The DMA-Fstat build of the client is based on the well known thread programming paradigm. 
The PPE creates multiple threads, each of which is used to control a single SPE. After the threads 
are created, the PPE inputs the data structure addresses used by F-Statistics into the mailboxes 
of the SPEs. This communication is also used to notify the SPEs to begin work. After the SPEs 
have received the addresses, they use DMA transfers to get all data required for the complete 
computation. We cannot use double buffering because the data that is needed for the calculation 
is computed on the fly for most data structures. We could have implemented double buffering 
for some data structures, but we did not do so, because DMA-Fstat cannot be used for a full 
work unit anyway (explained below). Since we did not use double buffering, that diminishes the 
possible performance gain we could achieve with this implementation. Moreover, the need to 
transfer all data at the beginning of the calculation, in conjunction with the rather small size of 
the local store available on the SPEs limits the amount of data that can be processed by each 
SPE. DMA-Fstat works well for the small data set case, but is unable to process the full data set. 
After the data is processed, the SPEs write their results back to main memory by using DMA 
transfers and place a "work finished" message in the mailbox. The PPE waits until all SPEs have 
placed this message in their mailbox, before the Einstein@Home client is executed any further. 
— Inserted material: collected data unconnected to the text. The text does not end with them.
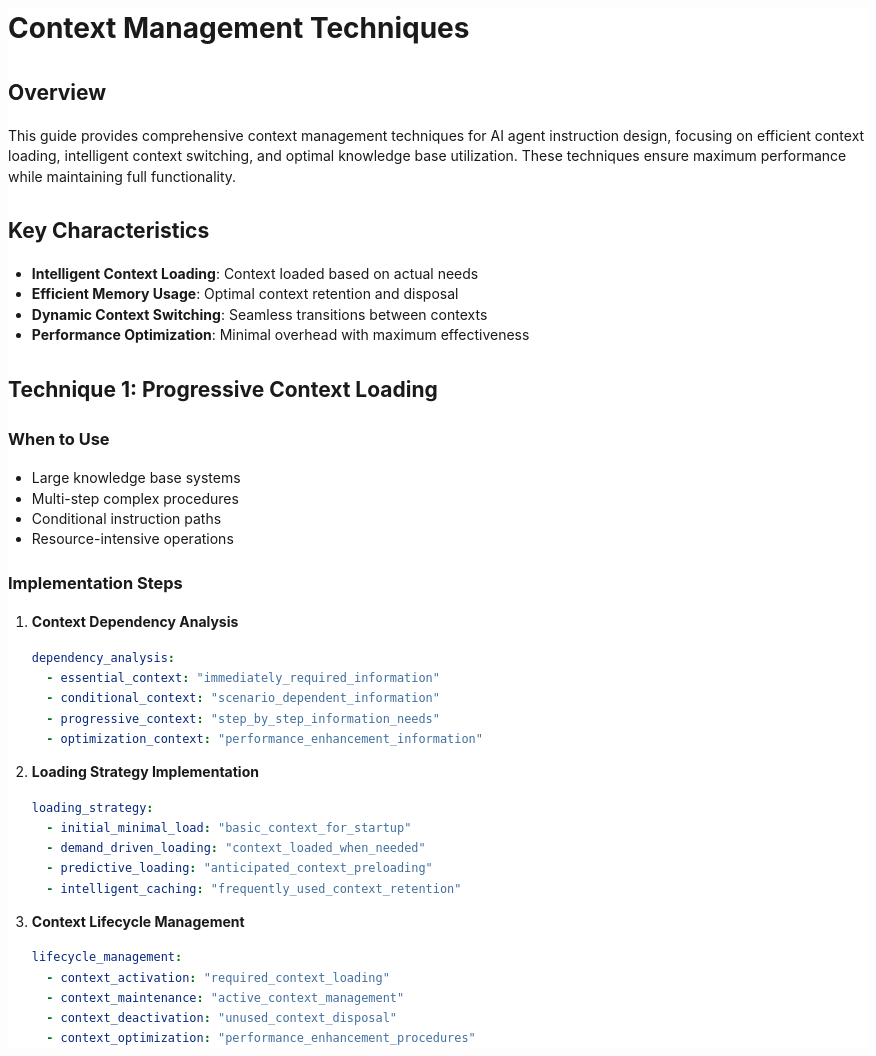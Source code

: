 # Context Management Techniques

## Overview

This guide provides comprehensive context management techniques for AI agent instruction design, focusing on efficient context loading, intelligent context switching, and optimal knowledge base utilization. These techniques ensure maximum performance while maintaining full functionality.

## Key Characteristics

- **Intelligent Context Loading**: Context loaded based on actual needs
- **Efficient Memory Usage**: Optimal context retention and disposal
- **Dynamic Context Switching**: Seamless transitions between contexts
- **Performance Optimization**: Minimal overhead with maximum effectiveness

## Technique 1: Progressive Context Loading

### When to Use
- Large knowledge base systems
- Multi-step complex procedures
- Conditional instruction paths
- Resource-intensive operations

### Implementation Steps

1. **Context Dependency Analysis**
   ```yaml
   dependency_analysis:
     - essential_context: "immediately_required_information"
     - conditional_context: "scenario_dependent_information"
     - progressive_context: "step_by_step_information_needs"
     - optimization_context: "performance_enhancement_information"
   ```

2. **Loading Strategy Implementation**
   ```yaml
   loading_strategy:
     - initial_minimal_load: "basic_context_for_startup"
     - demand_driven_loading: "context_loaded_when_needed"
     - predictive_loading: "anticipated_context_preloading"
     - intelligent_caching: "frequently_used_context_retention"
   ```

3. **Context Lifecycle Management**
   ```yaml
   lifecycle_management:
     - context_activation: "required_context_loading"
     - context_maintenance: "active_context_management"
     - context_deactivation: "unused_context_disposal"
     - context_optimization: "performance_enhancement_procedures"
   ```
We developed our second F-Statistics implementation (EA-Fstat) to no longer be limited by the 
amount of data that can be processed. EA-Fstat relies on the SPE software cache implementation 
of the XLC/C++ compiler, that freed us from manually transferring data to the local store. 
Furthermore, we did not need to guarantee any memory alignment for the data that must be 
accessed by the SPE. We only needed to guarantee that in the SPE code all pointers, pointing 

to main memory are qualified with the ea qualifier. Since the data structures used by the 

Einstein@Home client are deeply pointer based, this modification took some time, but was far less 
intrusive than changing the memory alignment of all data structures, as was done in DMA-Fstat. 
The initial communication is done identically as in DMA-Fstat, meaning that the addresses of 
the data structures in main memory are sent to the SPE mailboxes. These addresses are assigned 

to ea qualified pointers and then used as if they point to locations in the SPE's local store. 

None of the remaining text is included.